The English Aristocracy and Their Bed Warmers

The English Aristocracy and Their Bed Warmers

Before the age of the hot water bottle, how did people make a cozy bed? The answer, as far as the English aristocracy was concerned, was to use a human hot water bottle. A servant would be dispatched to the master’s freezing bed to act as a bed warmer. Then, when his lordship had quaffed his port and scoffed his quails he would retire to his four poster, turn out the human water bottle and climb in to his, by now, warmer bed. His own personal, breathing hot water bottle!

Years later, when Prince James, heir to the British throne was born in 1688, a bed warmer was at the heart of the plot to disinherit him. Rumour was spread that Queen Mary had miscarried and that a warming pan had been sent for. The plotters convinced her subjects that a peasant’s baby had been substituted for the stillborn Prince; smuggled into the Queen’s boudoir hidden in a bed warmer! The doubts about the baby Prince’s legitimacy, and the desire of the plotters to remove the catholic line of succession, forced the Queen to flee to France for the safety of the “Bed warmer Prince”. He never did succeed to the British throne. When he invaded 20 years later, he was defeated by the English fleet, and George I was instead crowned King of England. He was denied his birthright because of a bed warmer!

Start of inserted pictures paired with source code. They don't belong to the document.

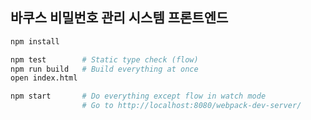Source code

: 바쿠스 비밀번호 관리 시스템 프론트엔드
--------
```bash
npm install

npm test        # Static type check (flow)
npm run build   # Build everything at once
open index.html

npm start       # Do everything except flow in watch mode
                # Go to http://localhost:8080/webpack-dev-server/
```
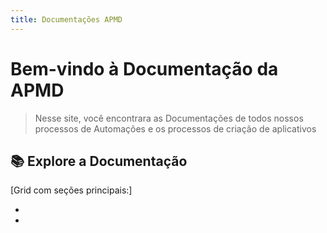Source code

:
 ```yaml
---
title: Documentações APMD
---
```

# Bem-vindo à Documentação da APMD

> Nesse site, você encontrara as Documentações de todos nossos processos de Automações e os processos de criação de aplicativos

## 📚 Explore a Documentação
[Grid com seções principais:]
- <a href="../planejamento-integrado/_index.do/">
- <a href="../docs/mgs.md/">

The bed at the centre of the “Bed warmer Prince” scandal is housed at Kensington Palace, the old home of Princess Diana. The bed warmer incident played a huge part in the birth of future royal babies. It was decreed that a senior government figure must be present in the Queen’s bedchamber, negating the possibility of any future skulduggery and thus removing all doubt about the true identity of a royal baby. It was only when Queen Victoria gave birth to her first child that Prince Albert banned the practice, deeming it:” Ridiculous!” A bed warmer indeed!